(Source texts of formatted documents)
⁂

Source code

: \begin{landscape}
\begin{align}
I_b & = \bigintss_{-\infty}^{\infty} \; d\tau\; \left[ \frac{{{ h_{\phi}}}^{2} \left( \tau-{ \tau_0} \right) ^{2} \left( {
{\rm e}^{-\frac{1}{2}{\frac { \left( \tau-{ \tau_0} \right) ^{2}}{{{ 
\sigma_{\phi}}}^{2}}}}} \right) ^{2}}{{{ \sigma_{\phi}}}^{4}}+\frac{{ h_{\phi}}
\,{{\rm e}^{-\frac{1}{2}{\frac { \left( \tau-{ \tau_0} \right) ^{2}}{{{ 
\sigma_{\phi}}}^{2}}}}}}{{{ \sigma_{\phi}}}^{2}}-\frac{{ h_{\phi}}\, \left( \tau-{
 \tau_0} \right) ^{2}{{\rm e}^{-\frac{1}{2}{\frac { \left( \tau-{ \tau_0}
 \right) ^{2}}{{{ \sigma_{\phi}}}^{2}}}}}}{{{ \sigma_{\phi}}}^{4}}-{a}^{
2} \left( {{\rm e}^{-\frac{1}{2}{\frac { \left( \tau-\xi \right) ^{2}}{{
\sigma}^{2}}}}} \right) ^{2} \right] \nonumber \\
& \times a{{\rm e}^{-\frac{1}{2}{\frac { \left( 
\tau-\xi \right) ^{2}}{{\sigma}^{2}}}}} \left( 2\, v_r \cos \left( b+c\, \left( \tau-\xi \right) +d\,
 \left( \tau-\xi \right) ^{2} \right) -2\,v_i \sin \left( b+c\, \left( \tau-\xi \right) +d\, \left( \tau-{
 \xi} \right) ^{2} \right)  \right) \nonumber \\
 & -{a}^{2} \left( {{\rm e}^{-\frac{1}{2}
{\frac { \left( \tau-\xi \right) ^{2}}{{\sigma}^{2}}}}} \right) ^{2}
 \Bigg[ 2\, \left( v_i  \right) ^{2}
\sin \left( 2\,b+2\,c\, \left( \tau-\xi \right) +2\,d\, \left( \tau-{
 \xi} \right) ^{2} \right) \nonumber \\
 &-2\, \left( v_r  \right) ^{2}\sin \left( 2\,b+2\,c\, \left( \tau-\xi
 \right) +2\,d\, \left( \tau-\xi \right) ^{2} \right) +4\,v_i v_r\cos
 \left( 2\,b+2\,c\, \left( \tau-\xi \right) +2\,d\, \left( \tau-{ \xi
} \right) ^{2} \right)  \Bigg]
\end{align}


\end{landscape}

⁂

## Task details
Could every record be printed again exactly as it reads?

## Exercise output
Source code

: \begin{landscape}
\begin{align}
I_b & = \bigintss_{-\infty}^{\infty} \; d\tau\; \left[ \frac{{{ h_{\phi}}}^{2} \left( \tau-{ \tau_0} \right) ^{2} \left( {
{\rm e}^{-\frac{1}{2}{\frac { \left( \tau-{ \tau_0} \right) ^{2}}{{{ 
\sigma_{\phi}}}^{2}}}}} \right) ^{2}}{{{ \sigma_{\phi}}}^{4}}+\frac{{ h_{\phi}}
\,{{\rm e}^{-\frac{1}{2}{\frac { \left( \tau-{ \tau_0} \right) ^{2}}{{{ 
\sigma_{\phi}}}^{2}}}}}}{{{ \sigma_{\phi}}}^{2}}-\frac{{ h_{\phi}}\, \left( \tau-{
 \tau_0} \right) ^{2}{{\rm e}^{-\frac{1}{2}{\frac { \left( \tau-{ \tau_0}
 \right) ^{2}}{{{ \sigma_{\phi}}}^{2}}}}}}{{{ \sigma_{\phi}}}^{4}}-{a}^{
2} \left( {{\rm e}^{-\frac{1}{2}{\frac { \left( \tau-\xi \right) ^{2}}{{
\sigma}^{2}}}}} \right) ^{2} \right] \nonumber \\
& \times a{{\rm e}^{-\frac{1}{2}{\frac { \left( 
\tau-\xi \right) ^{2}}{{\sigma}^{2}}}}} \left( 2\, v_r \cos \left( b+c\, \left( \tau-\xi \right) +d\,
 \left( \tau-\xi \right) ^{2} \right) -2\,v_i \sin \left( b+c\, \left( \tau-\xi \right) +d\, \left( \tau-{
 \xi} \right) ^{2} \right)  \right) \nonumber \\
 & -{a}^{2} \left( {{\rm e}^{-\frac{1}{2}
{\frac { \left( \tau-\xi \right) ^{2}}{{\sigma}^{2}}}}} \right) ^{2}
 \Bigg[ 2\, \left( v_i  \right) ^{2}
\sin \left( 2\,b+2\,c\, \left( \tau-\xi \right) +2\,d\, \left( \tau-{
 \xi} \right) ^{2} \right) \nonumber \\
 &-2\, \left( v_r  \right) ^{2}\sin \left( 2\,b+2\,c\, \left( \tau-\xi
 \right) +2\,d\, \left( \tau-\xi \right) ^{2} \right) +4\,v_i v_r\cos
 \left( 2\,b+2\,c\, \left( \tau-\xi \right) +2\,d\, \left( \tau-{ \xi
} \right) ^{2} \right)  \Bigg]
\end{align}


\end{landscape}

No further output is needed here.